HUE、「グラナド・エスパダ ルネッサンス」運営インタビュー
理想的な成長ロードマップを設定、レベルキャップのある新サーバーの意図とは?


7月27日収録


 株式会社ハンビットユビキタスエンターテインメントは8月12日、MMORPG「グラナド・エスパダ プラス」のタイトルを「グラナド・エスパダ ルネッサンス」に変更し、様々な新規要素の追加、全面的なタイトルリニューアルを行なう。

 このリニューアルでは、新地域「カスティア」の実装、新キャスト、新PvP等多数の要素が実装される。また、ゲームバランスそのものが大きく変わり、レベル1からのキャラクター育成や、コンテンツをプレイするスピードそのものが大きく変わる。キャラクター成長のロードマップを見直し、これまでのバランスとは全く変わったものになるという。この他、課金アイテムの価格の見直しや、一部サービスの無料化も行なわれる。

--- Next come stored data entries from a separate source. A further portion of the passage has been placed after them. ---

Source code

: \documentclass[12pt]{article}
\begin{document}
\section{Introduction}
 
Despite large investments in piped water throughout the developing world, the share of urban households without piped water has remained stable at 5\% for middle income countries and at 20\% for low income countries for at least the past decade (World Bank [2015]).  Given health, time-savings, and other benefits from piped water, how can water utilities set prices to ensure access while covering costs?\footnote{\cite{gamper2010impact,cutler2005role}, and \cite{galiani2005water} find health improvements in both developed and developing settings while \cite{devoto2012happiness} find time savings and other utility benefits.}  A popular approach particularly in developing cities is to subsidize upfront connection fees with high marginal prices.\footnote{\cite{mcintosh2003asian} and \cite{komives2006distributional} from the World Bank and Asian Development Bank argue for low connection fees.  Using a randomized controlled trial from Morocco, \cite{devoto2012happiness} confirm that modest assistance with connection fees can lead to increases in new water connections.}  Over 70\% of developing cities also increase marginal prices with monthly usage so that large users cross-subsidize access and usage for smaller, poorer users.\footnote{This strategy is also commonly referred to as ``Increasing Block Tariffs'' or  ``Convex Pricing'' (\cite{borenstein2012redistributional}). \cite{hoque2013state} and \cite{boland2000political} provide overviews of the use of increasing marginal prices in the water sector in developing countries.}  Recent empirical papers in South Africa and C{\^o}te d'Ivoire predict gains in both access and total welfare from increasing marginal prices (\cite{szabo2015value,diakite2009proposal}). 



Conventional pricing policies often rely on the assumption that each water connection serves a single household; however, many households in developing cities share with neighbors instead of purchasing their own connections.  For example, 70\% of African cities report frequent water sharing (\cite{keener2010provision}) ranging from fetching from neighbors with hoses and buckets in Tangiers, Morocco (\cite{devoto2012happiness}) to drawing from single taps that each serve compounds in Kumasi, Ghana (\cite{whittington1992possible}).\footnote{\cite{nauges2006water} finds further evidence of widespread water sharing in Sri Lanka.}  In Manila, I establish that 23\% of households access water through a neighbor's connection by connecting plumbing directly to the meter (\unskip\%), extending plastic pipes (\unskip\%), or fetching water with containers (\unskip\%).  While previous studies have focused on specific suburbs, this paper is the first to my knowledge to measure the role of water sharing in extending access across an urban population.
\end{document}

 さらに新規ワールド「セレスタイト」をオープンする。このワールドは単純な“新サーバー”ではなく、キャラクターのレベルキャップ、そしてそれに合わせたコンテンツ制限を行なっていく。新規ワールドについては8月3日から事前登録を行なっているので、参加希望者はぜひ応募しておきたいところだ。

 多数の要素が追加・変更される「グラナド・エスパダ ルネッサンス」だが、今回はゲームバランスの変更、そして制限をかける新ワールドの“意図”にフォーカスを当て、ハンビットユビキタスエンターテインメント事業部長兼プロデューサーの中尾圭吾氏と、マーケティングチームの村松直也氏にインタビューを行なった。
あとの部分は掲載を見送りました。